[Directions]: Your reply is to be the lines below, exactly as written, with images omitted.

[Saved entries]
....
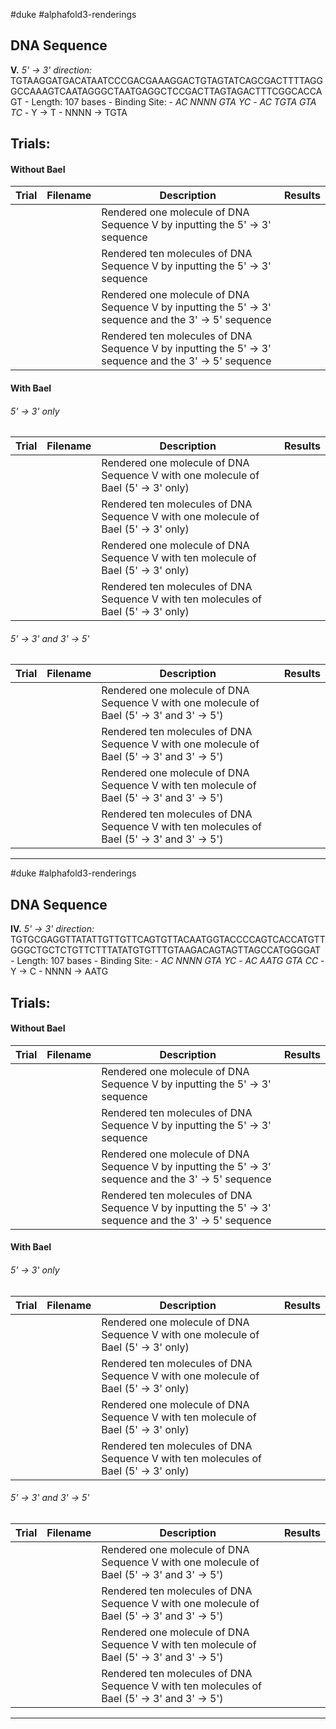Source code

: #duke #alphafold3-renderings 

## DNA Sequence

**V.** *5' -> 3' direction:* TGTAAGGATGACATAATCCCGACGAAAGGACTGTAGTATCAGCGACTTTTAGGGCCAAAGTCAATAGGGCTAATGAGGCTCCGACTTAGTAGACTTTCGGCACCAGT
	- Length: 107 bases
		- Binding Site:
			- *AC NNNN GTA YC*
			- *AC TGTA GTA TC*
				- Y -> T
				- NNNN -> TGTA

## Trials:

#### Without BaeI 

| Trial | Filename | Description                                                                                           | Results |
| ----- | -------- | ----------------------------------------------------------------------------------------------------- | ------- |
|       |          | Rendered one molecule of DNA Sequence V by inputting the 5' -> 3' sequence                           |         |
|       |          | Rendered ten molecules of DNA Sequence V by inputting the 5' -> 3' sequence                           |         |
|       |          | Rendered one molecule of DNA Sequence V by inputting the 5' -> 3' sequence and the 3' -> 5' sequence  |         |
|       |          | Rendered ten molecules of DNA Sequence V by inputting the 5' -> 3' sequence and the 3' -> 5' sequence |         |
#### With BaeI 

###### 5' -> 3' only

| Trial | Filename | Description                                                                          | Results |
| ----- | -------- | ------------------------------------------------------------------------------------ | ------- |
|       |          | Rendered one molecule of DNA Sequence V with one molecule of BaeI (5' -> 3' only)   |         |
|       |          | Rendered ten molecules of DNA Sequence V with one molecule of BaeI (5' -> 3' only)  |         |
|       |          | Rendered one molecule of DNA Sequence V with ten molecule of BaeI (5' -> 3' only)   |         |
|       |          | Rendered ten molecules of DNA Sequence V with ten molecules of BaeI (5' -> 3' only) |         |
###### 5' -> 3' and 3' -> 5' 

| Trial | Filename | Description                                                                                  | Results |
| ----- | -------- | -------------------------------------------------------------------------------------------- | ------- |
|       |          | Rendered one molecule of DNA Sequence V with one molecule of BaeI (5' -> 3' and 3' -> 5')   |         |
|       |          | Rendered ten molecules of DNA Sequence V with one molecule of BaeI (5' -> 3' and 3' -> 5')  |         |
|       |          | Rendered one molecule of DNA Sequence V with ten molecule of BaeI (5' -> 3' and 3' -> 5')   |         |
|       |          | Rendered ten molecules of DNA Sequence V with ten molecules of BaeI (5' -> 3' and 3' -> 5') |         |

---
#duke #alphafold3-renderings 

## DNA Sequence

**IV.** *5' -> 3' direction:* TGTGCGAGGTTATATTGTTGTTCAGTGTTACAATGGTACCCCAGTCACCATGTTGGGCTGCTCTGTTCTTTATATGTGTTTGTAAGACAGTAGTTAGCCATGGGGAT
	- Length: 107 bases
		- Binding Site: 
			- *AC NNNN GTA YC*
			- *AC AATG GTA CC*
				- Y -> C
				- NNNN -> AATG

## Trials:

#### Without BaeI 

| Trial | Filename | Description                                                                                           | Results |
| ----- | -------- | ----------------------------------------------------------------------------------------------------- | ------- |
|       |          | Rendered one molecule of DNA Sequence V by inputting the 5' -> 3' sequence                           |         |
|       |          | Rendered ten molecules of DNA Sequence V by inputting the 5' -> 3' sequence                           |         |
|       |          | Rendered one molecule of DNA Sequence V by inputting the 5' -> 3' sequence and the 3' -> 5' sequence  |         |
|       |          | Rendered ten molecules of DNA Sequence V by inputting the 5' -> 3' sequence and the 3' -> 5' sequence |         |
#### With BaeI 

###### 5' -> 3' only

| Trial | Filename | Description                                                                          | Results |
| ----- | -------- | ------------------------------------------------------------------------------------ | ------- |
|       |          | Rendered one molecule of DNA Sequence V with one molecule of BaeI (5' -> 3' only)   |         |
|       |          | Rendered ten molecules of DNA Sequence V with one molecule of BaeI (5' -> 3' only)  |         |
|       |          | Rendered one molecule of DNA Sequence V with ten molecule of BaeI (5' -> 3' only)   |         |
|       |          | Rendered ten molecules of DNA Sequence V with ten molecules of BaeI (5' -> 3' only) |         |
###### 5' -> 3' and 3' -> 5' 

| Trial | Filename | Description                                                                                  | Results |
| ----- | -------- | -------------------------------------------------------------------------------------------- | ------- |
|       |          | Rendered one molecule of DNA Sequence V with one molecule of BaeI (5' -> 3' and 3' -> 5')   |         |
|       |          | Rendered ten molecules of DNA Sequence V with one molecule of BaeI (5' -> 3' and 3' -> 5')  |         |
|       |          | Rendered one molecule of DNA Sequence V with ten molecule of BaeI (5' -> 3' and 3' -> 5')   |         |
|       |          | Rendered ten molecules of DNA Sequence V with ten molecules of BaeI (5' -> 3' and 3' -> 5') |         |

---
....
[Answer to the exercise]:
Source code

: #duke #alphafold3-renderings 

## DNA Sequence

**V.** *5' -> 3' direction:* TGTAAGGATGACATAATCCCGACGAAAGGACTGTAGTATCAGCGACTTTTAGGGCCAAAGTCAATAGGGCTAATGAGGCTCCGACTTAGTAGACTTTCGGCACCAGT
	- Length: 107 bases
		- Binding Site:
			- *AC NNNN GTA YC*
			- *AC TGTA GTA TC*
				- Y -> T
				- NNNN -> TGTA

## Trials:

#### Without BaeI 

| Trial | Filename | Description                                                                                           | Results |
| ----- | -------- | ----------------------------------------------------------------------------------------------------- | ------- |
|       |          | Rendered one molecule of DNA Sequence V by inputting the 5' -> 3' sequence                           |         |
|       |          | Rendered ten molecules of DNA Sequence V by inputting the 5' -> 3' sequence                           |         |
|       |          | Rendered one molecule of DNA Sequence V by inputting the 5' -> 3' sequence and the 3' -> 5' sequence  |         |
|       |          | Rendered ten molecules of DNA Sequence V by inputting the 5' -> 3' sequence and the 3' -> 5' sequence |         |
#### With BaeI 

###### 5' -> 3' only

| Trial | Filename | Description                                                                          | Results |
| ----- | -------- | ------------------------------------------------------------------------------------ | ------- |
|       |          | Rendered one molecule of DNA Sequence V with one molecule of BaeI (5' -> 3' only)   |         |
|       |          | Rendered ten molecules of DNA Sequence V with one molecule of BaeI (5' -> 3' only)  |         |
|       |          | Rendered one molecule of DNA Sequence V with ten molecule of BaeI (5' -> 3' only)   |         |
|       |          | Rendered ten molecules of DNA Sequence V with ten molecules of BaeI (5' -> 3' only) |         |
###### 5' -> 3' and 3' -> 5' 

| Trial | Filename | Description                                                                                  | Results |
| ----- | -------- | -------------------------------------------------------------------------------------------- | ------- |
|       |          | Rendered one molecule of DNA Sequence V with one molecule of BaeI (5' -> 3' and 3' -> 5')   |         |
|       |          | Rendered ten molecules of DNA Sequence V with one molecule of BaeI (5' -> 3' and 3' -> 5')  |         |
|       |          | Rendered one molecule of DNA Sequence V with ten molecule of BaeI (5' -> 3' and 3' -> 5')   |         |
|       |          | Rendered ten molecules of DNA Sequence V with ten molecules of BaeI (5' -> 3' and 3' -> 5') |         |

---
#duke #alphafold3-renderings 

## DNA Sequence

**IV.** *5' -> 3' direction:* TGTGCGAGGTTATATTGTTGTTCAGTGTTACAATGGTACCCCAGTCACCATGTTGGGCTGCTCTGTTCTTTATATGTGTTTGTAAGACAGTAGTTAGCCATGGGGAT
	- Length: 107 bases
		- Binding Site: 
			- *AC NNNN GTA YC*
			- *AC AATG GTA CC*
				- Y -> C
				- NNNN -> AATG

## Trials:

#### Without BaeI 

| Trial | Filename | Description                                                                                           | Results |
| ----- | -------- | ----------------------------------------------------------------------------------------------------- | ------- |
|       |          | Rendered one molecule of DNA Sequence V by inputting the 5' -> 3' sequence                           |         |
|       |          | Rendered ten molecules of DNA Sequence V by inputting the 5' -> 3' sequence                           |         |
|       |          | Rendered one molecule of DNA Sequence V by inputting the 5' -> 3' sequence and the 3' -> 5' sequence  |         |
|       |          | Rendered ten molecules of DNA Sequence V by inputting the 5' -> 3' sequence and the 3' -> 5' sequence |         |
#### With BaeI 

###### 5' -> 3' only

| Trial | Filename | Description                                                                          | Results |
| ----- | -------- | ------------------------------------------------------------------------------------ | ------- |
|       |          | Rendered one molecule of DNA Sequence V with one molecule of BaeI (5' -> 3' only)   |         |
|       |          | Rendered ten molecules of DNA Sequence V with one molecule of BaeI (5' -> 3' only)  |         |
|       |          | Rendered one molecule of DNA Sequence V with ten molecule of BaeI (5' -> 3' only)   |         |
|       |          | Rendered ten molecules of DNA Sequence V with ten molecules of BaeI (5' -> 3' only) |         |
###### 5' -> 3' and 3' -> 5' 

| Trial | Filename | Description                                                                                  | Results |
| ----- | -------- | -------------------------------------------------------------------------------------------- | ------- |
|       |          | Rendered one molecule of DNA Sequence V with one molecule of BaeI (5' -> 3' and 3' -> 5')   |         |
|       |          | Rendered ten molecules of DNA Sequence V with one molecule of BaeI (5' -> 3' and 3' -> 5')  |         |
|       |          | Rendered one molecule of DNA Sequence V with ten molecule of BaeI (5' -> 3' and 3' -> 5')   |         |
|       |          | Rendered ten molecules of DNA Sequence V with ten molecules of BaeI (5' -> 3' and 3' -> 5') |         |

---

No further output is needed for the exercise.